Problem requirements
Type out each entry exactly as it appears, but keep every image out.

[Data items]
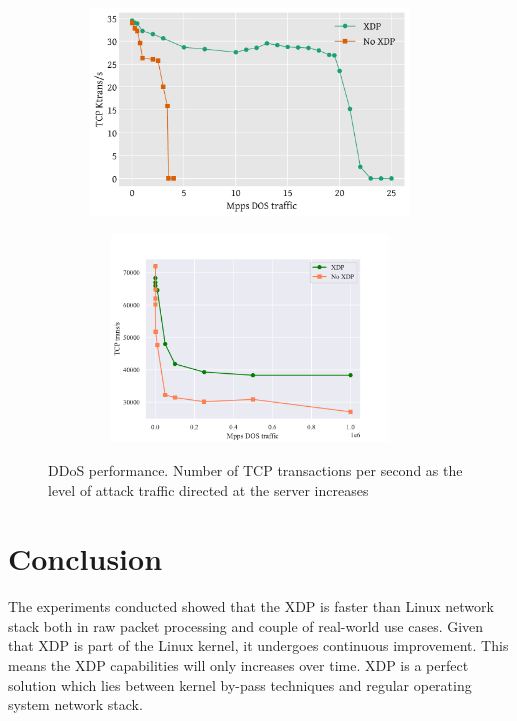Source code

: \documentclass[12pt,titlepage]{article}
\begin{document}
\begin{figure}
    \centering
    \begin{minipage}{0.49\textwidth}
        \centering
        \includegraphics[width=0.95\textwidth,height=5.5cm]{original/ddos-test.pdf} %
        \label{graph:ddos:a}
    \end{minipage}\hfill
    \begin{minipage}{0.49\textwidth}
        \centering
        \includegraphics[width=0.95\textwidth,height=5.5cm]{img/dos-test.pdf} %
        \label{graph:ddos:b}
    \end{minipage}
     \caption{DDoS performance. Number of TCP transactions per second as the level of attack traffic directed at the server increases}
     \label{graph:ddos}
\end{figure}


\section{Conclusion}

The experiments conducted showed that the XDP is faster than Linux network stack both in raw packet processing and couple of real-world use cases. Given that XDP is part of the Linux kernel, it undergoes continuous improvement. This means the XDP capabilities will only increases over time. XDP is a perfect solution which lies between kernel by-pass techniques and regular operating  system network stack. 
\end{document}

Solution
Source code

: \documentclass[12pt,titlepage]{article}
\begin{document}
\begin{figure}
    \centering
    \begin{minipage}{0.49\textwidth}
        \centering
        \includegraphics[width=0.95\textwidth,height=5.5cm]{original/ddos-test.pdf} %
        \label{graph:ddos:a}
    \end{minipage}\hfill
    \begin{minipage}{0.49\textwidth}
        \centering
        \includegraphics[width=0.95\textwidth,height=5.5cm]{img/dos-test.pdf} %
        \label{graph:ddos:b}
    \end{minipage}
     \caption{DDoS performance. Number of TCP transactions per second as the level of attack traffic directed at the server increases}
     \label{graph:ddos}
\end{figure}


\section{Conclusion}

The experiments conducted showed that the XDP is faster than Linux network stack both in raw packet processing and couple of real-world use cases. Given that XDP is part of the Linux kernel, it undergoes continuous improvement. This means the XDP capabilities will only increases over time. XDP is a perfect solution which lies between kernel by-pass techniques and regular operating  system network stack. 
\end{document}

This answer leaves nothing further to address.